Module collect_aesop1

A script to run a reading experiment. Text stimulus, verbal response. It puts text up on a screen, the subject reads it, and the program records what the subject says. It is designed for recording largish blocks of text (paragraph sized) but is flexible and automated.

Usage

Run it as:

       collect_data -d some_directory groupname

and it will read some_directory/stimuli/groupname.fiat display stimuli, record speech, and write some_directory/response/groupname/datecode.fiat that contains all the input stimuli, along with metadata. It also produces one .wav file per utterance, named some_directory/response/groupname/datecode/StimulusNumber_RepetitionNumber.wav

These are Fiat 1.2 format data files, and can be read with gmisclib.fiatio from the Sourceforge speechresearch project.

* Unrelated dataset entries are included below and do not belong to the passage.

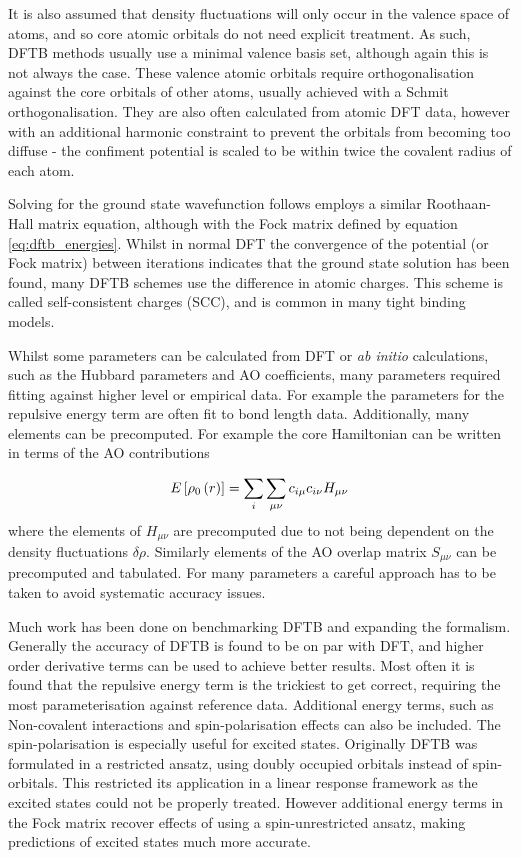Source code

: It is also assumed that density fluctuations will only occur in the valence space
of atoms, and so core atomic orbitals do not need explicit treatment. As such, DFTB
methods usually use a minimal valence basis set\cite{Bannwarth2020}, although again 
this is not always the case. These valence atomic orbitals require orthogonalisation
against the core orbitals of other atoms, usually achieved with a Schmit orthogonalisation.
They are also often calculated from atomic DFT data, however with an additional 
harmonic constraint to prevent the orbitals from becoming too diffuse - the confiment
potential is scaled to be within twice the covalent radius of each atom.

Solving for the ground state wavefunction follows employs a similar Roothaan-Hall 
matrix equation, although with the Fock matrix defined by equation \ref{eq:dftb_energies}.
Whilst in normal DFT the convergence of the potential (or Fock matrix) between iterations
indicates that the ground state solution has been found, many DFTB schemes use the
difference in atomic charges. This scheme is called self-consistent charges (SCC),
and is common in many tight binding models.

Whilst some parameters can be calculated from DFT or \emph{ab initio} calculations,
such as the Hubbard parameters and AO coefficients, many parameters required fitting
against higher level or empirical data. For example the parameters for the repulsive
energy term are often fit to bond length data. Additionally, many elements can be
precomputed. For example the core Hamiltonian can be written in terms of the AO
contributions 

\begin{equation}
    E_{} \left[ \rho_0\left(r\right) \right] = \sum_i \sum_{\mu\nu} c_{i\mu}c_{i\nu} H_{\mu\nu}
\end{equation}
%
where the elements of $H_{\mu\nu}$ are precomputed due to not being dependent on
the density fluctuations $\delta \rho$. Similarly elements of the AO overlap matrix
$S_{\mu\nu}$ can be precomputed and tabulated. For many parameters a careful approach
has to be taken to avoid systematic accuracy issues.

Much work has been done on benchmarking DFTB and expanding the formalism. Generally
the accuracy of DFTB is found to be on par with DFT, and higher order derivative 
terms can be used to achieve better results. Most often it is found that the repulsive
energy term is the trickiest to get correct, requiring the most parameterisation
against reference data. Additional energy terms, such as Non-covalent interactions 
and spin-polarisation effects can also be included. The spin-polarisation is especially
useful for excited states. Originally DFTB was formulated in a restricted ansatz,
using doubly occupied orbitals instead of spin-orbitals. This restricted its application
in a linear response framework as the excited states could not be properly treated.
However additional energy terms in the Fock matrix recover effects of using a spin-unrestricted
ansatz, making predictions of excited states much more accurate.

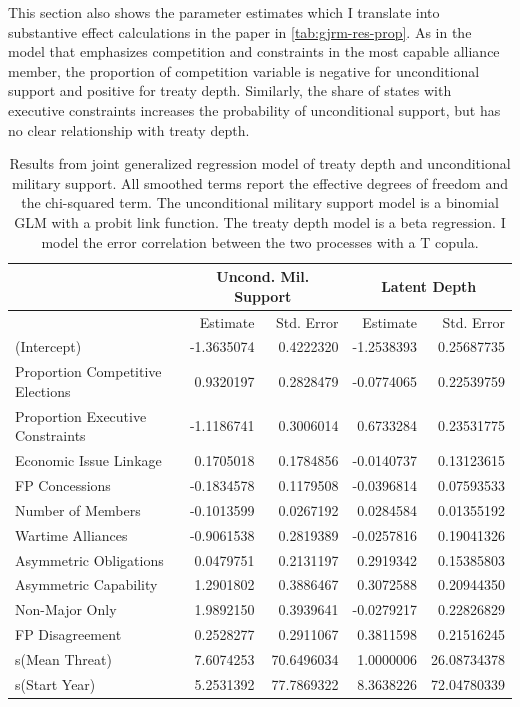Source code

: \documentclass[12pt]{article}
\begin{document}
This section also shows the parameter estimates which I translate into substantive effect calculations in the paper in \autoref{tab:gjrm-res-prop}. 
As in the model that emphasizes competition and constraints in the most capable alliance member, the proportion of competition variable is negative for unconditional support and positive for treaty depth. 
Similarly, the share of states with executive constraints increases the probability of unconditional support, but has no clear relationship with treaty depth. 


\begin{table}[ht]
\centering
\begin{tabular}{lrrrr}
  & \multicolumn{2}{c}{Uncond. Mil. Support} & \multicolumn{2}{c}{Latent Depth}\\ \hline
   & Estimate & Std. Error & Estimate & Std. Error \\ 
  \hline
(Intercept) & -1.3635074 & 0.4222320 & -1.2538393 & 0.25687735 \\ 
  Proportion Competitive Elections & 0.9320197 & 0.2828479 & -0.0774065 & 0.22539759 \\ 
  Proportion Executive Constraints & -1.1186741 & 0.3006014 & 0.6733284 & 0.23531775 \\ 
  Economic Issue Linkage & 0.1705018 & 0.1784856 & -0.0140737 & 0.13123615 \\ 
  FP Concessions & -0.1834578 & 0.1179508 & -0.0396814 & 0.07593533 \\ 
  Number of Members & -0.1013599 & 0.0267192 & 0.0284584 & 0.01355192 \\ 
  Wartime Alliances & -0.9061538 & 0.2819389 & -0.0257816 & 0.19041326 \\ 
  Asymmetric Obligations & 0.0479751 & 0.2131197 & 0.2919342 & 0.15385803 \\ 
  Asymmetric Capability & 1.2901802 & 0.3886467 & 0.3072588 & 0.20944350 \\ 
  Non-Major Only & 1.9892150 & 0.3939641 & -0.0279217 & 0.22826829 \\ 
  FP Disagreement & 0.2528277 & 0.2911067 & 0.3811598 & 0.21516245 \\ 
  s(Mean Threat) & 7.6074253 & 70.6496034 & 1.0000006 & 26.08734378 \\ 
  s(Start Year) & 5.2531392 & 77.7869322 & 8.3638226 & 72.04780339 \\ 
   \hline
\end{tabular}
\caption{Results from joint generalized regression model of treaty depth and unconditional military support. 
                     All smoothed terms report the effective degrees of freedom and the chi-squared term. 
                     The unconditional military support model is a binomial GLM with a probit link function. 
                     The treaty depth model is a beta regression. 
                     I model the error correlation between the two processes with a T copula.} 
\label{tab:gjrm-res-.prop}
\end{table}
\end{document}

The Fiat format is defined at http://www.phon.ox.ac.uk/files/pdfs/fiat.pdf.

Features

Source code is available, so it can be modified as necessary.
Written with in Python using the widely available GTK package for ease of installation.
Instructions to the subject and the texts the subject reads can be written in any Unicode characters, so the software can be used for most languages.
Customizeable via a file to defines the experiment.
Yields a file of metadata describing exactly what went on.
Suitable for reading paragraph-sized chunks of text.

Operation

The software can be conveniently run if the experimenter has the keyboard and the subject has the mouse. In the body of the experiment, the subject clicks "next" to see a prompt, then speaks. Then, the experimenter types "q" to terminate the recording. The software then pauses, waiting for the subject to click "Next" (to go on to the next stimulus) or "Repeat" to read the stimulus again. Alternatively, the experimenter can hit the space bar to go forward, or the "r" key to repeat a reading.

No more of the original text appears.